Site Reliability Engineer [Remote-USA]
- 5305 Village Center Dr, Columbia, MD 21044, USA
- Employees can work remotely
credativ U.S. is the North American branch of credativ, an international open source support company. At credativ U.S. we focus on support and services for open source based web operations technology. Primarily based on the east coast, we are a distributed team, working with clients in all different sectors, at home and abroad, helping them to get the most from their technology solutions.
The credativ U.S. reliability engineering team is a mix of DBA/SRE/DBRE oriented folks who strive to help our clients get the most from their technology solutions.
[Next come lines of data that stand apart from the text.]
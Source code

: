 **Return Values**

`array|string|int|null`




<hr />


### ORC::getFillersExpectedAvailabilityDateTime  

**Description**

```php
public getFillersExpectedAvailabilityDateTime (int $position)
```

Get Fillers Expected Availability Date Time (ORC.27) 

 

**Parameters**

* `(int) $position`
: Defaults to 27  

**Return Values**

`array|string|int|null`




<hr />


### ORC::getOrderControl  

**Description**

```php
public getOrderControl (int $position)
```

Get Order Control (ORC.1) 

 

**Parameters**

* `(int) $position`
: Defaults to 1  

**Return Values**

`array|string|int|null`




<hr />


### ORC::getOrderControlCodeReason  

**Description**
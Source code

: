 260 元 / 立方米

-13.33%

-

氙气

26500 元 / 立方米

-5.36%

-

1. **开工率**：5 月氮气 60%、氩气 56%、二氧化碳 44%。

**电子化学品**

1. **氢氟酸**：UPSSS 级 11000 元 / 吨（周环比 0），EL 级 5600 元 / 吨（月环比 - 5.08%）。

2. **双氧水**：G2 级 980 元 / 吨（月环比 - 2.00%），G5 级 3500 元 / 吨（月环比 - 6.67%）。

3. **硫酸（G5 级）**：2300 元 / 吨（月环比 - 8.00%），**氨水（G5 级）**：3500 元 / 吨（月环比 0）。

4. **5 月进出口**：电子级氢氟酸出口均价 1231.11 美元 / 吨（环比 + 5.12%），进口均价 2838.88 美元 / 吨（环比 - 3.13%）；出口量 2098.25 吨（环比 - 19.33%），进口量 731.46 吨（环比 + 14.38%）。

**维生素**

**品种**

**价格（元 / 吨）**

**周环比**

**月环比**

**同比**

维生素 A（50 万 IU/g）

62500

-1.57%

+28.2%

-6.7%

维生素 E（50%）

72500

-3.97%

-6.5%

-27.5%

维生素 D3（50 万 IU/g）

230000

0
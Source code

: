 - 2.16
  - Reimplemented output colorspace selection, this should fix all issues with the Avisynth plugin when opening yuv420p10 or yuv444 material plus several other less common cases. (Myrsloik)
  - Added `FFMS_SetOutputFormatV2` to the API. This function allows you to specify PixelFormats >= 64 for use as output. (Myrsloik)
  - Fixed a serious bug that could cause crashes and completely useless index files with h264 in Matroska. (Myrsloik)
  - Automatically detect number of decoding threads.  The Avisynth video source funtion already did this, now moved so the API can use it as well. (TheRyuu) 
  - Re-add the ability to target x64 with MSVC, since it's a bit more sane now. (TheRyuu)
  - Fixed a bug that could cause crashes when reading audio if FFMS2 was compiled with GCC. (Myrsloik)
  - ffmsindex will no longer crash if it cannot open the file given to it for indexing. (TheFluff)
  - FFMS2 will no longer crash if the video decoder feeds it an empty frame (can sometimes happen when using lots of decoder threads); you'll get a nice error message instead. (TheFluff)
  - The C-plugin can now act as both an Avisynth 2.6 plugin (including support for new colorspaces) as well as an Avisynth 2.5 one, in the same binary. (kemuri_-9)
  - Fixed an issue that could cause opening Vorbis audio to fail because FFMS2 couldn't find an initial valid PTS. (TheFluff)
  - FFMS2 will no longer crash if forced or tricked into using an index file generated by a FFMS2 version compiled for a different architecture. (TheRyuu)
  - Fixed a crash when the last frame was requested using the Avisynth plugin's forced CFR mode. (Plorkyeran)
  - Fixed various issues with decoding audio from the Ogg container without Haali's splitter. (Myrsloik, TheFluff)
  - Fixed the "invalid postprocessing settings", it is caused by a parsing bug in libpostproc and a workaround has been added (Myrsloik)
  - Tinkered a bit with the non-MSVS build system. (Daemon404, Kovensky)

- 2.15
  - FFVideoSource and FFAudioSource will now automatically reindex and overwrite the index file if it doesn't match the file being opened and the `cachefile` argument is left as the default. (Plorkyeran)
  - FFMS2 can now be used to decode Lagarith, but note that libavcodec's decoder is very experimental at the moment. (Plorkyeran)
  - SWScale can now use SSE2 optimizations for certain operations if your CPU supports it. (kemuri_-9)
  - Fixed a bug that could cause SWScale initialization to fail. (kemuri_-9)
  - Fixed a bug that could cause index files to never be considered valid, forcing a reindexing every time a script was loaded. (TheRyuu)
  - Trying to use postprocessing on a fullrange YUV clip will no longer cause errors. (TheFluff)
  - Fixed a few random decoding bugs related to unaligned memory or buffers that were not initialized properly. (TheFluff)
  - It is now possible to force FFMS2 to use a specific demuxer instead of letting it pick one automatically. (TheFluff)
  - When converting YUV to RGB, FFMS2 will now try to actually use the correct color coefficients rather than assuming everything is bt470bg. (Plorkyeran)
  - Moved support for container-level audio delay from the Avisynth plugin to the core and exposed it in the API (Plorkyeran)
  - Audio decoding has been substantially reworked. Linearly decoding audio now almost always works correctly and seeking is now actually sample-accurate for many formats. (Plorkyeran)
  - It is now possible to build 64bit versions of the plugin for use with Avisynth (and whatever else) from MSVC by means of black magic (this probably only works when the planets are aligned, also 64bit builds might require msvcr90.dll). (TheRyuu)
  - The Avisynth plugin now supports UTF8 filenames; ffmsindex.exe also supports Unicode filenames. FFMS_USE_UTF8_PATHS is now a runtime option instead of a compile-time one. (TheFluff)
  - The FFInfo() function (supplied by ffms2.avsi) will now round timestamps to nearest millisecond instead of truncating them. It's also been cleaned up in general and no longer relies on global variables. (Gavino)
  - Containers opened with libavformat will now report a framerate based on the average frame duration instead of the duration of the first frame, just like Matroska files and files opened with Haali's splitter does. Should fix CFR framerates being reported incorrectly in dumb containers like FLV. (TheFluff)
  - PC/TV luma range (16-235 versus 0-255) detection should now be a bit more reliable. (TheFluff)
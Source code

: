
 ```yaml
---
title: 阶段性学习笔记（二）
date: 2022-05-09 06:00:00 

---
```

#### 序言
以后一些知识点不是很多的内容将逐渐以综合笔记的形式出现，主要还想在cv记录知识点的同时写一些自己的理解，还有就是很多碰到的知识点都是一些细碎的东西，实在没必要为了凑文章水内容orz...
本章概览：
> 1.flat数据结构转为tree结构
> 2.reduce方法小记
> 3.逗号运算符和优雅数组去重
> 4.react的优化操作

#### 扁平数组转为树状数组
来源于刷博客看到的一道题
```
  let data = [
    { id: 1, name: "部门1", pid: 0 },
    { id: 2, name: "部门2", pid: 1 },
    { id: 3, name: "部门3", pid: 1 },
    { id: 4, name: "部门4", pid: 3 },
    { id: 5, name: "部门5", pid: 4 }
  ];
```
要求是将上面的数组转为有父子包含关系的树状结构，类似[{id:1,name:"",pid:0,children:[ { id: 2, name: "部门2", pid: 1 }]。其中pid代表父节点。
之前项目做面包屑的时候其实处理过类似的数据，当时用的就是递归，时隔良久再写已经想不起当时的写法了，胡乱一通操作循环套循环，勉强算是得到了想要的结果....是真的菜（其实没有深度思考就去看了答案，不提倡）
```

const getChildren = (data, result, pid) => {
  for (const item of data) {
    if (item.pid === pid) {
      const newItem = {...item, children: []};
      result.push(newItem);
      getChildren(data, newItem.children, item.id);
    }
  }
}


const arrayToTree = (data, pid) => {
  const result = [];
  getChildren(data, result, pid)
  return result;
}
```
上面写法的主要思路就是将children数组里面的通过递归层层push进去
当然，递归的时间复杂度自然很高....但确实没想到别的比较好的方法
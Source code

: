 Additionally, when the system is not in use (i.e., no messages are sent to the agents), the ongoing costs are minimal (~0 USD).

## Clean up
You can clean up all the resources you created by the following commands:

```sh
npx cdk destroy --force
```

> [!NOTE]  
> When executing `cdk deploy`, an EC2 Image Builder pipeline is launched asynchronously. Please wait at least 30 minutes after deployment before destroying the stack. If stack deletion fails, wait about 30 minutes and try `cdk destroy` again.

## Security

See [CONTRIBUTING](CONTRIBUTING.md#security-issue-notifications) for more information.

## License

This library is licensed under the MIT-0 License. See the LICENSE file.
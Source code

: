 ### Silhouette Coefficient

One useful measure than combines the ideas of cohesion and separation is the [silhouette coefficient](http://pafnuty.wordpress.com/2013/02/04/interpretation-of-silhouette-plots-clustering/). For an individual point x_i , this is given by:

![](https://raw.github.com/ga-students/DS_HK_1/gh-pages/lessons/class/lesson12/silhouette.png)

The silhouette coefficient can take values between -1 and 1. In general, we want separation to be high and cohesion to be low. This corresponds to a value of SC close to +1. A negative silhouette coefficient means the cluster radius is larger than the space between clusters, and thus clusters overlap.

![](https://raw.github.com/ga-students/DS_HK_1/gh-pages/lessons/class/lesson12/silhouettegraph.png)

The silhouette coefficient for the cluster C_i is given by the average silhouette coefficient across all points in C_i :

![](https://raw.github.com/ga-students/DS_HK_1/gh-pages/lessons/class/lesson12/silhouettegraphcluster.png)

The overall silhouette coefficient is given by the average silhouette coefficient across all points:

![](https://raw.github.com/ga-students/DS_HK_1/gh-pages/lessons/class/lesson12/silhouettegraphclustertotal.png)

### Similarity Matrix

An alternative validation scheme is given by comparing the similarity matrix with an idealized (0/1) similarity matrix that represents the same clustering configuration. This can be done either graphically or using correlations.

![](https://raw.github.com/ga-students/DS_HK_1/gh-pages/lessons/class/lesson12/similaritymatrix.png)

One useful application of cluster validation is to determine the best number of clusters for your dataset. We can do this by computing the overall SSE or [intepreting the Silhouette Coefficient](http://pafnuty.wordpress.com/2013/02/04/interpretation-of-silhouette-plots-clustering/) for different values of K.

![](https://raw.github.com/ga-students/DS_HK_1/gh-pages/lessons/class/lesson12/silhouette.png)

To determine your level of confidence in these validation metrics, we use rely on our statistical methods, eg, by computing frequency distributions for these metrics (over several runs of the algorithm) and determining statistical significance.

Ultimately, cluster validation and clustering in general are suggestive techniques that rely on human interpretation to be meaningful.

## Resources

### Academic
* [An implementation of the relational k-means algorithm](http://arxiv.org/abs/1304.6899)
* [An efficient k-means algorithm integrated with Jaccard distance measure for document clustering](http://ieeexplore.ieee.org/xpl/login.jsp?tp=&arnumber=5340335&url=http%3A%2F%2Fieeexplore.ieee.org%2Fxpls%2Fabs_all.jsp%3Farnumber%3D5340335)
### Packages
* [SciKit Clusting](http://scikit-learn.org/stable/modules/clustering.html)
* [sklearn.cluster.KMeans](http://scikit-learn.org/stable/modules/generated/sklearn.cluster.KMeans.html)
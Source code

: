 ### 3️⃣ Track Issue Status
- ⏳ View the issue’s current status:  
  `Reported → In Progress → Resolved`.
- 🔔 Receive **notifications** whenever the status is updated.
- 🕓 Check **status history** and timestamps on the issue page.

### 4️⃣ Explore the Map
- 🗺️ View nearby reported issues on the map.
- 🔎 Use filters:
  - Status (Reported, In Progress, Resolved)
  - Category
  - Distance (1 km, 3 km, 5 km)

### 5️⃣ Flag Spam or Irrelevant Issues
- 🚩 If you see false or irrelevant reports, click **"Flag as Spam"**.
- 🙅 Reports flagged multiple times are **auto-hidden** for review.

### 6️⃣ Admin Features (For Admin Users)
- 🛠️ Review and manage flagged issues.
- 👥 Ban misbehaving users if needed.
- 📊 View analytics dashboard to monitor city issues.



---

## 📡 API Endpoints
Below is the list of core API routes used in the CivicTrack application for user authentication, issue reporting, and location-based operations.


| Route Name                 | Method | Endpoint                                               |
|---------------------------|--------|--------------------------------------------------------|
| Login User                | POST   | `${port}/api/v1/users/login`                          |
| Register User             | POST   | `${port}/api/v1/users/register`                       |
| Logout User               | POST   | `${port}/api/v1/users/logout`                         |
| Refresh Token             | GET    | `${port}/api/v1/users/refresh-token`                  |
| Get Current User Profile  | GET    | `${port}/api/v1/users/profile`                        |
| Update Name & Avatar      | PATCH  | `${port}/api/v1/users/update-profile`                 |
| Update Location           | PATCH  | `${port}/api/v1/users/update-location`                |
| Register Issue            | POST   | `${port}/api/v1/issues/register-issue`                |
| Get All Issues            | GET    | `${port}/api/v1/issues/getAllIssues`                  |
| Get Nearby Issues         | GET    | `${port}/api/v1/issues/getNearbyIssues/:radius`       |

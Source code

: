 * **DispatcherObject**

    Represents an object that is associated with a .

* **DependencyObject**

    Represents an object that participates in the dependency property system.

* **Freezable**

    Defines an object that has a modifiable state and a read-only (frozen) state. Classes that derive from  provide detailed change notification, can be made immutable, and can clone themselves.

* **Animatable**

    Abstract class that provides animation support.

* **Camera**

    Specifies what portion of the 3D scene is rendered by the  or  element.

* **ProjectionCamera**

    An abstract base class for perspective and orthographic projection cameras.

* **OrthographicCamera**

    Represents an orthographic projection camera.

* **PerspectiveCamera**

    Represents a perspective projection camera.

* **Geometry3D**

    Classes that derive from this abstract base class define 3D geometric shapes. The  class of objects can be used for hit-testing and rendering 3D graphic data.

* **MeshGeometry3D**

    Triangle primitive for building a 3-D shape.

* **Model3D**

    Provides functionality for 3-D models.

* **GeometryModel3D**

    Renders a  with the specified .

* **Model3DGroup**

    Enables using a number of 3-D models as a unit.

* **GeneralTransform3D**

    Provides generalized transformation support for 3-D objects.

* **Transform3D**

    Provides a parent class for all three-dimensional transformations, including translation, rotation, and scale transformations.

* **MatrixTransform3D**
We work closely with developers, operations, and client groups to provide a "full stack" perspective on providing highly available services at scale. We believe a polyglot approach is the best way to learn and solve today's challenging technology problems. Sure, everyone has thier favorites, but understanding engineering fundementals and how systems interact across different applications and platforms is a key to our success.
As a member of the team, you'll work with a wide variety of technologies supporting multiple application stacks across a mix of infrastrcuture options, working to obtain a thorough understanding of modern technology stacks, including networking and systems level knowledge. You'll work directly with clients and devleopment teams to ensure thier goals are met through automation, analysis, and infrastrcuture configuration. Common problems you'll be working on include:
- Monitoring for problems and diagnosing and addressing those problems as needed.
- Maintaining scalable, reliable, and robust environments.
- Performance tuning and optimization.
- Building tools and scripts to simplify, automate, or solve the problems vendors leave behind.
- Work on installation / configuration of database oriented systems.
- Participate in 24x7 on-call support rotation.
Note that while you will be working from home on a distributed team, with access to multiple customer environments, potentially with people and computers around the world, we are looking for U.S. based applicant at this time.
No one knows it all, so don't get hung up on any one item, but these are some of the things we'll be asking about.
*Requirements & Education:*
- 4+ years working in Unix/Linux environments, particularly with web facing systems.
- Experience architecting and managing systems in cloud vendor environments.
- Experience with configuration management tools (Terraform, Puppet, Ansible).
- Ability to work cooperatively with software engineers and system administrators.
- Exceptional problem-solving expertise and attention to detail.
- The ability to remain calm in the face of extreme crises.
- BS in Computer Science or equivalent experience.
*Super Bonus Items*
- You can build a complete web environment armed with a network
connection and a shell prompt.
- You like databases, and don't mind writing SQL.
- Comfortable with C.
- You don't believe there is OneTrueWay™ of server administration.
- You understand that efficiency and thoroughness trade-offs happen every day.
- You crave communication and collaboration, including with application developers and non-operations folks.
- You don't believe that all systems have the same requirements of consistency, availability, and partition-tolerance.
- You love experimenting, testing, and QA so much, you learned how to do it in production.
- You don't believe in root causes.
- You accept humor as a coping mechanism.
We believe in diversity as a core asset. From the tools we use to the technologies we choose to the people we work with, understanding that diversity in approach has always led us to better success. We take pride in the diversity of our staff, and seek diversity in our applicants.